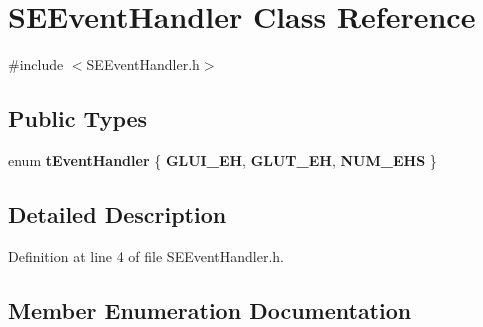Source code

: \section{S\+E\+Event\+Handler Class Reference}
\label{class_s_e_event_handler}


{\ttfamily \#include $<$S\+E\+Event\+Handler.\+h$>$}

\subsection*{Public Types}
\begin{DoxyCompactItemize}
\item 
enum {\bf t\+Event\+Handler} \{ {\bf G\+L\+U\+I\+\_\+\+E\+H}, 
{\bf G\+L\+U\+T\+\_\+\+E\+H}, 
{\bf N\+U\+M\+\_\+\+E\+H\+S}
 \}
\end{DoxyCompactItemize}


\subsection{Detailed Description}


Definition at line 4 of file S\+E\+Event\+Handler.\+h.



\subsection{Member Enumeration Documentation}
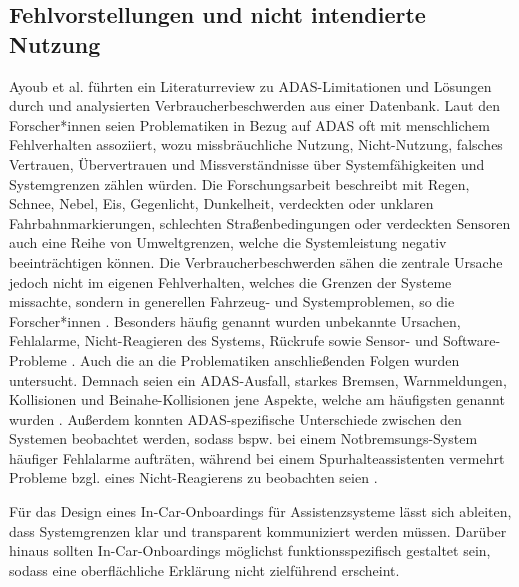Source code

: \subsection{Fehlvorstellungen und nicht intendierte Nutzung}
\label{subsec:fehlvorstellungen_fehlgebrauch}
Ayoub et al. \cite{ayoub2022cause} führten ein Literaturreview zu ADAS-Limitationen und Lösungen durch und analysierten Verbraucherbeschwerden aus einer Datenbank. Laut den Forscher*innen \cite{ayoub2022cause} seien Problematiken in Bezug auf ADAS oft mit menschlichem Fehlverhalten assoziiert, wozu missbräuchliche Nutzung, Nicht-Nutzung, falsches Vertrauen, Übervertrauen und Missverständnisse über Systemfähigkeiten und Systemgrenzen zählen würden. Die Forschungsarbeit \cite{ayoub2022cause} beschreibt mit Regen, Schnee, Nebel, Eis, Gegenlicht, Dunkelheit, verdeckten oder unklaren Fahrbahnmarkierungen, schlechten Straßenbedingungen oder verdeckten Sensoren auch eine Reihe von Umweltgrenzen, welche die Systemleistung negativ beeinträchtigen können. Die Verbraucherbeschwerden sähen die zentrale Ursache jedoch nicht im eigenen Fehlverhalten, welches die Grenzen der Systeme missachte, sondern in generellen Fahrzeug- und Systemproblemen, so die Forscher*innen \cite{ayoub2022cause}. Besonders häufig genannt wurden unbekannte Ursachen, Fehlalarme, Nicht-Reagieren des Systems, Rückrufe sowie Sensor- und Software-Probleme \cite{ayoub2022cause}. Auch die an die Problematiken anschließenden Folgen wurden untersucht. Demnach seien ein ADAS-Ausfall, starkes Bremsen, Warnmeldungen, Kollisionen und Beinahe-Kollisionen jene Aspekte, welche am häufigsten genannt wurden \cite{ayoub2022cause}. Außerdem konnten ADAS-spezifische Unterschiede zwischen den Systemen beobachtet werden, sodass bspw. bei einem Notbremsungs-System häufiger Fehlalarme aufträten, während bei einem Spurhalteassistenten vermehrt Probleme bzgl. eines Nicht-Reagierens zu beobachten seien \cite{ayoub2022cause}. 

Für das Design eines In-Car-Onboardings für Assistenzsysteme lässt sich ableiten, dass Systemgrenzen klar und transparent kommuniziert werden müssen. Darüber hinaus sollten In-Car-Onboardings möglichst funktionsspezifisch gestaltet sein, sodass eine oberflächliche Erklärung nicht zielführend erscheint.

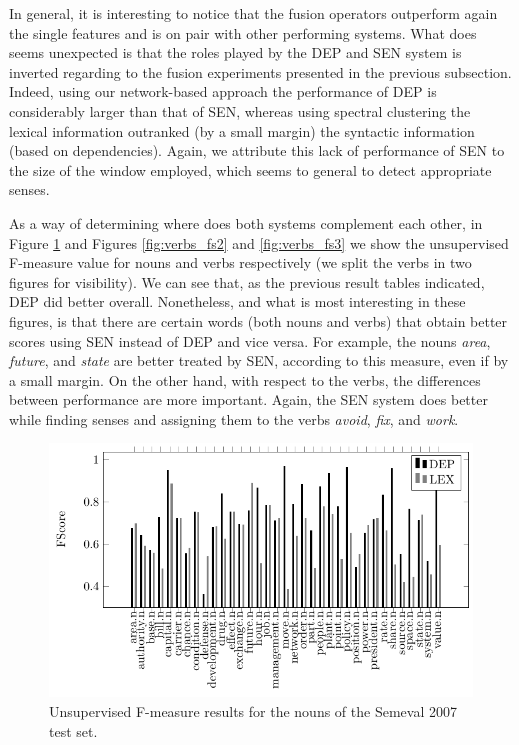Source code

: In general, it is interesting to notice that the fusion operators outperform again the single features and is on pair with other performing systems. What does seems unexpected is that the roles played by the DEP and SEN system is inverted regarding to the fusion experiments presented in the previous subsection. Indeed, using our network-based approach the performance of DEP is considerably larger than that of SEN, whereas using spectral clustering the lexical information outranked (by a small margin) the syntactic information (based on dependencies). Again, we attribute this lack of performance of SEN to the size of the window employed, which seems to general to detect appropriate senses.


As a way of determining where does both systems complement each other, in Figure \ref{fig:nouns_fs} and Figures  \ref{fig:verbs_fs2} and \ref{fig:verbs_fs3} we show the unsupervised F-measure value for nouns and verbs respectively (we split the verbs in two figures for visibility). We can see that, as the previous result tables indicated, DEP did better overall. Nonetheless, and what is most interesting in these figures, is that there are certain words (both nouns and verbs) that obtain better scores using SEN instead of DEP and vice versa. For example, the nouns \textit{area}, \textit{future}, and \textit{state} are better treated by SEN, according to this measure, even if by a small margin. On the other hand, with respect to the verbs, the differences between performance are more important. Again, the SEN system does better while finding senses and assigning them to the verbs \textit{avoid}, \textit{fix}, and \textit{work}. %

 




 \begin{figure}[!htb]
\centering
\includegraphics[width=1\linewidth]{images/Chapitre5/tex_img_files/nouns_fs.pdf}
\caption{Unsupervised F-measure results for the nouns of the Semeval 2007 test set.}
\label{fig:nouns_fs}
\end{figure}

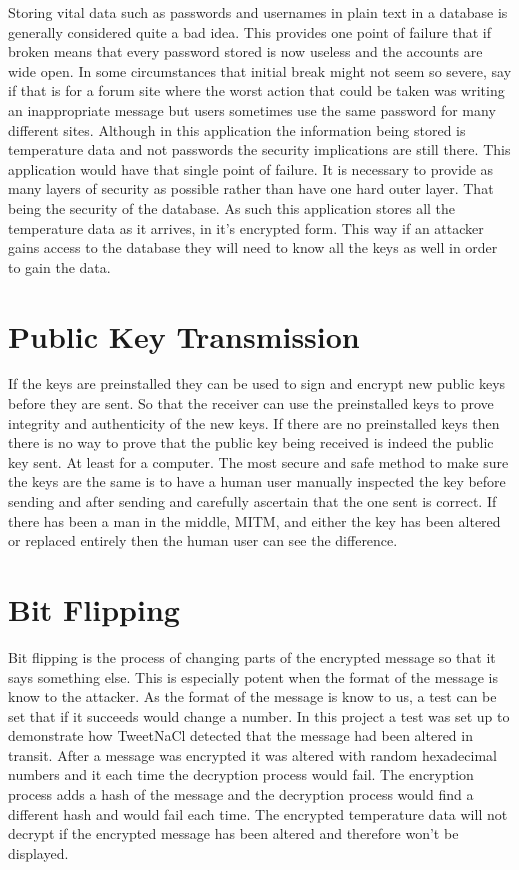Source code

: Storing vital data such as passwords and usernames in plain text in a database is generally considered quite a bad idea. This provides one point of failure that if broken means that every password stored is now useless and the accounts are wide open. In some circumstances that initial break might not seem so severe, say if that is for a forum site where the worst action that could be taken was writing an inappropriate message but users sometimes use the same password for many different sites. Although in this application the information being stored is temperature data and not passwords the security implications are still there. This application would have that single point of failure. It is necessary to provide as many layers of security as possible rather than have one hard outer layer. That being the security of the database. As such this application stores all the temperature data as it arrives, in it's encrypted form. This way if an attacker gains access to the database they will need to know all the keys as well in order to gain the data.

\section{Public Key Transmission}

If the keys are preinstalled they can be used to sign and encrypt new public keys before they are sent. So that the receiver can use the preinstalled keys to prove integrity and authenticity of the new keys. If there are no preinstalled keys then there is no way to prove that the public key being received is indeed the public key sent. At least for a computer. The most secure and safe method to make sure the keys are the same is to have a human user manually inspected the key before sending and after sending and carefully ascertain that the one sent is correct. If there has been a man in the middle, MITM, and either the key has been altered or replaced entirely then the human user can see the difference. 

\section{Bit Flipping}

Bit flipping is the process of changing parts of the encrypted message so that it says something else. This is especially potent when the format of the message is know to the attacker. As the format of the message is know to us, a test can be set that if it succeeds would change a number. In this project a test was set up to demonstrate how TweetNaCl detected that the message had been altered in transit. After a message was encrypted it was altered with random hexadecimal numbers and it each time the decryption process would fail. The encryption process adds a hash of the message and the decryption process would find a different hash and would fail each time. The encrypted temperature data will not decrypt if the encrypted message has been altered and therefore won't be displayed.


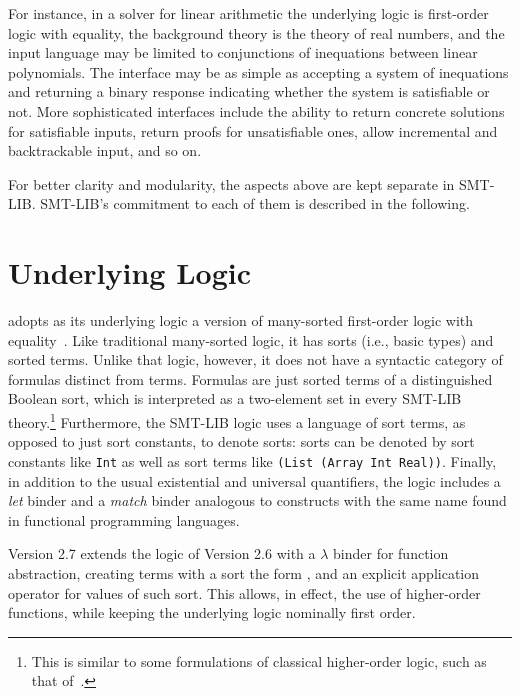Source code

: For instance, in a solver for linear arithmetic
the underlying logic is first-order logic with equality,
the background theory is the theory of real numbers, and
the input language may be limited to conjunctions of inequations 
between linear polynomials.
The interface may be as simple as accepting a system
of inequations and returning a binary response indicating 
whether the system is satisfiable or not.
More sophisticated interfaces include
the ability to return concrete solutions for satisfiable inputs,
return proofs for unsatisfiable ones,
allow incremental and backtrackable input, and so on.

For better clarity and modularity, 
the aspects above are kept separate in SMT-LIB.
SMT-LIB's commitment to each of them is described in the following.


\section{Underlying Logic}


adopts as its underlying logic a version of many-sorted first-order logic 
with equality~\cite{Man-MSL-93,Gal-86,Hen-01}.
Like traditional many-sorted logic, it has sorts (i.e., basic types) 
and sorted terms.
Unlike that logic, however,
it does not have a syntactic category of formulas distinct from terms.
Formulas are just sorted terms of a distinguished Boolean sort,
which is interpreted as a two-element set in every SMT-LIB theory.\footnote{This is similar
to some formulations of classical higher-order logic, such as that of~\cite{andrews86}.}
Furthermore, the SMT-LIB logic uses a language of sort terms,
as opposed to just sort constants, to denote sorts:
sorts can be denoted by sort constants like \texttt{Int}
as well as sort terms like
\texttt{(List (Array Int Real))}.
Finally,
in addition to the usual existential and universal quantifiers, 
the logic includes a \emph{let} binder
and a \emph{match} binder
analogous to constructs with the same name
found in functional programming languages.

\begin{newver}
Version 2.7 extends the logic of Version 2.6 with a $\lambda$ binder
for function abstraction, creating terms with a sort the form
, and an explicit application operator 
for values of such sort. 
This allows, in effect, the use of higher-order functions,
while keeping the underlying logic nominally first order.
\end{newver}

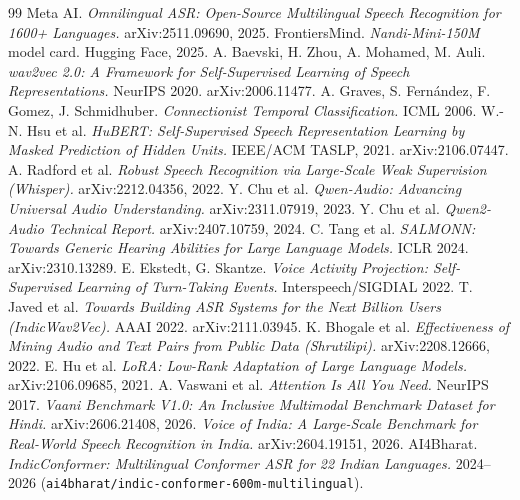 \documentclass[11pt]{article}
\newcommand{\code}[1]{\texttt{#1}}
\begin{document}
\begin{thebibliography}{99}
 Meta AI. \emph{Omnilingual ASR: Open-Source Multilingual Speech Recognition for
1600+ Languages.} arXiv:2511.09690, 2025.
 FrontiersMind. \emph{Nandi-Mini-150M} model card. Hugging Face, 2025.
 A. Baevski, H. Zhou, A. Mohamed, M. Auli. \emph{wav2vec 2.0: A Framework for
Self-Supervised Learning of Speech Representations.} NeurIPS 2020. arXiv:2006.11477.
 A. Graves, S. Fern\'andez, F. Gomez, J. Schmidhuber. \emph{Connectionist Temporal
Classification.} ICML 2006.
 W.-N. Hsu et al. \emph{HuBERT: Self-Supervised Speech Representation Learning by
Masked Prediction of Hidden Units.} IEEE/ACM TASLP, 2021. arXiv:2106.07447.
 A. Radford et al. \emph{Robust Speech Recognition via Large-Scale Weak
Supervision (Whisper).} arXiv:2212.04356, 2022.
 Y. Chu et al. \emph{Qwen-Audio: Advancing Universal Audio Understanding.}
arXiv:2311.07919, 2023.
 Y. Chu et al. \emph{Qwen2-Audio Technical Report.} arXiv:2407.10759, 2024.
 C. Tang et al. \emph{SALMONN: Towards Generic Hearing Abilities for Large
Language Models.} ICLR 2024. arXiv:2310.13289.
 E. Ekstedt, G. Skantze. \emph{Voice Activity Projection: Self-Supervised Learning
of Turn-Taking Events.} Interspeech/SIGDIAL 2022.
 T. Javed et al. \emph{Towards Building ASR Systems for the Next Billion Users
(IndicWav2Vec).} AAAI 2022. arXiv:2111.03945.
 K. Bhogale et al. \emph{Effectiveness of Mining Audio and Text Pairs from
Public Data (Shrutilipi).} arXiv:2208.12666, 2022.
 E. Hu et al. \emph{LoRA: Low-Rank Adaptation of Large Language Models.}
arXiv:2106.09685, 2021.
 A. Vaswani et al. \emph{Attention Is All You Need.} NeurIPS 2017.
 \emph{Vaani Benchmark V1.0: An Inclusive Multimodal Benchmark Dataset for
Hindi.} arXiv:2606.21408, 2026.
 \emph{Voice of India: A Large-Scale Benchmark for Real-World Speech Recognition
in India.} arXiv:2604.19151, 2026.
 AI4Bharat. \emph{IndicConformer: Multilingual Conformer ASR for 22 Indian
Languages.} 2024--2026 (\code{ai4bharat/indic-conformer-600m-multilingual}).
\end{thebibliography}
\end{document}
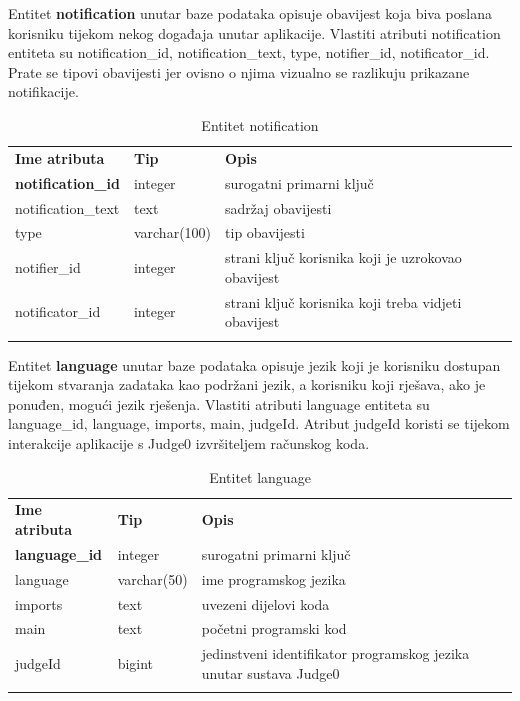 \documentclass[times, utf8, zavrsni, numeric]{fer}
\begin{document}
		Entitet \textbf{notification} unutar baze podataka opisuje obavijest koja biva poslana korisniku tijekom nekog događaja unutar aplikacije. Vlastiti atributi notification entiteta su notification\_id, notification\_text, type, notifier\_id, notificator\_id. Prate se tipovi obavijesti jer ovisno o njima vizualno se razlikuju prikazane notifikacije.
		\begin{table}[H]
			\caption{Entitet notification}
			\label{tbl:notification}
			\centering
			\begin{tabu} to \textwidth {XXX}
				\tabucline[1.75pt]{-}
				\textbf{Ime atributa} & \textbf{Tip} & \textbf{Opis}\\ 				
				\tabucline[1.75pt]{-}
				\textbf{notification\_id} & integer & surogatni primarni ključ\\ \hline
				notification\_text & text & sadržaj obavijesti\\ \hline
				type & varchar(100) & tip obavijesti\\ \hline
				notifier\_id & integer & strani ključ korisnika koji je uzrokovao obavijest\\ \hline
				notificator\_id & integer & strani ključ korisnika koji treba vidjeti obavijest\\ \hline
				\tabucline[1.75pt]{-}
			\end{tabu}
		\end{table}
	
		Entitet \textbf{language} unutar baze podataka opisuje jezik koji je korisniku dostupan tijekom stvaranja zadataka kao podržani jezik, a korisniku koji rješava, ako je ponuđen, mogući jezik rješenja. Vlastiti atributi language entiteta su language\_id, language, imports, main, judgeId. Atribut judgeId koristi se tijekom interakcije aplikacije s Judge0 izvršiteljem računskog koda. 
		\begin{table}[H]
			\caption{Entitet language}
			\label{tbl:language}
			\centering
			\begin{tabu} to \textwidth {XXX}
				\tabucline[1.75pt]{-}
				\textbf{Ime atributa} & \textbf{Tip} & \textbf{Opis}\\ 				
				\tabucline[1.75pt]{-}
				\textbf{language\_id} & integer & surogatni primarni ključ\\ \hline
				language & varchar(50) & ime programskog jezika\\ \hline
				imports & text & uvezeni dijelovi koda\\ \hline
				main & text & početni programski kod\\ \hline
				judgeId & bigint & jedinstveni identifikator programskog jezika unutar sustava Judge0\\ \hline
				\tabucline[1.75pt]{-}
			\end{tabu}
		\end{table}
	
\end{document}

Exercise -> Look through the listing above for the line with "Definition at line" and the line with "Ayoub et al.". Write out exactly those lines and everything between, leaving out pictures.

Solution to the problem ->
Definition at line 4 of file S\+E\+Event\+Handler.\+h.



\subsection{Member Enumeration Documentation}
Source code

: \subsection{Fehlvorstellungen und nicht intendierte Nutzung}
\label{subsec:fehlvorstellungen_fehlgebrauch}
Ayoub et al. \cite{ayoub2022cause} führten ein Literaturreview zu ADAS-Limitationen und Lösungen durch und analysierten Verbraucherbeschwerden aus einer Datenbank. Laut den Forscher*innen \cite{ayoub2022cause} seien Problematiken in Bezug auf ADAS oft mit menschlichem Fehlverhalten assoziiert, wozu missbräuchliche Nutzung, Nicht-Nutzung, falsches Vertrauen, Übervertrauen und Missverständnisse über Systemfähigkeiten und Systemgrenzen zählen würden. Die Forschungsarbeit \cite{ayoub2022cause} beschreibt mit Regen, Schnee, Nebel, Eis, Gegenlicht, Dunkelheit, verdeckten oder unklaren Fahrbahnmarkierungen, schlechten Straßenbedingungen oder verdeckten Sensoren auch eine Reihe von Umweltgrenzen, welche die Systemleistung negativ beeinträchtigen können. Die Verbraucherbeschwerden sähen die zentrale Ursache jedoch nicht im eigenen Fehlverhalten, welches die Grenzen der Systeme missachte, sondern in generellen Fahrzeug- und Systemproblemen, so die Forscher*innen \cite{ayoub2022cause}. Besonders häufig genannt wurden unbekannte Ursachen, Fehlalarme, Nicht-Reagieren des Systems, Rückrufe sowie Sensor- und Software-Probleme \cite{ayoub2022cause}. Auch die an die Problematiken anschließenden Folgen wurden untersucht. Demnach seien ein ADAS-Ausfall, starkes Bremsen, Warnmeldungen, Kollisionen und Beinahe-Kollisionen jene Aspekte, welche am häufigsten genannt wurden \cite{ayoub2022cause}. Außerdem konnten ADAS-spezifische Unterschiede zwischen den Systemen beobachtet werden, sodass bspw. bei einem Notbremsungs-System häufiger Fehlalarme aufträten, während bei einem Spurhalteassistenten vermehrt Probleme bzgl. eines Nicht-Reagierens zu beobachten seien \cite{ayoub2022cause}. 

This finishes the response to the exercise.